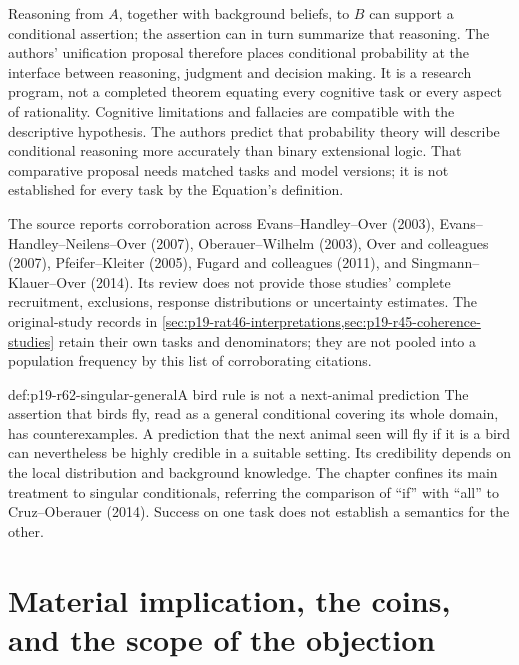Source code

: Reasoning from \(A\), together with background beliefs, to \(B\) can
support a conditional assertion; the assertion can in turn summarize that
reasoning. The authors' unification proposal therefore places conditional
probability at the interface between reasoning, judgment and decision making.
It is a research program, not a completed theorem equating every cognitive
task or every aspect of rationality. Cognitive limitations and fallacies are
compatible with the descriptive hypothesis. The authors predict that
probability theory will describe conditional reasoning more accurately
than binary extensional logic. That comparative proposal needs matched
tasks and model versions; it is not established for every task by the
Equation's definition.

The source reports corroboration across Evans--Handley--Over (2003),
Evans--Handley--Neilens--Over (2007), Oberauer--Wilhelm (2003),
Over and colleagues (2007), Pfeifer--Kleiter (2005), Fugard and colleagues
(2011), and Singmann--Klauer--Over (2014). Its review does not provide those
studies' complete recruitment, exclusions, response distributions or
uncertainty estimates. The original-study records in
\cref{sec:p19-rat46-interpretations,sec:p19-r45-coherence-studies} retain
their own tasks and denominators; they are not pooled into a population
frequency by this list of corroborating citations.

\begin{hbexample}{def:p19-r62-singular-general}{A bird rule is not a next-animal prediction}
The assertion that birds fly, read as a general conditional covering its
whole domain, has counterexamples. A prediction that the next animal seen
will fly if it is a bird can nevertheless be highly credible in a suitable
setting. Its credibility depends on the local distribution and background
knowledge. The chapter confines its main treatment to singular conditionals,
referring the comparison of ``if'' with ``all'' to Cruz--Oberauer (2014).
Success on one task does not establish a semantics for the other.
\end{hbexample}

\section{Material implication, the coins, and the scope of the objection}
\label{sec:p19-r62-material}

####################

# WHAT THIS TASK INVOLVES
Find how many lines in the material hold the word "studies" and state that number alone.

# SOLUTION TO THIS TASK
2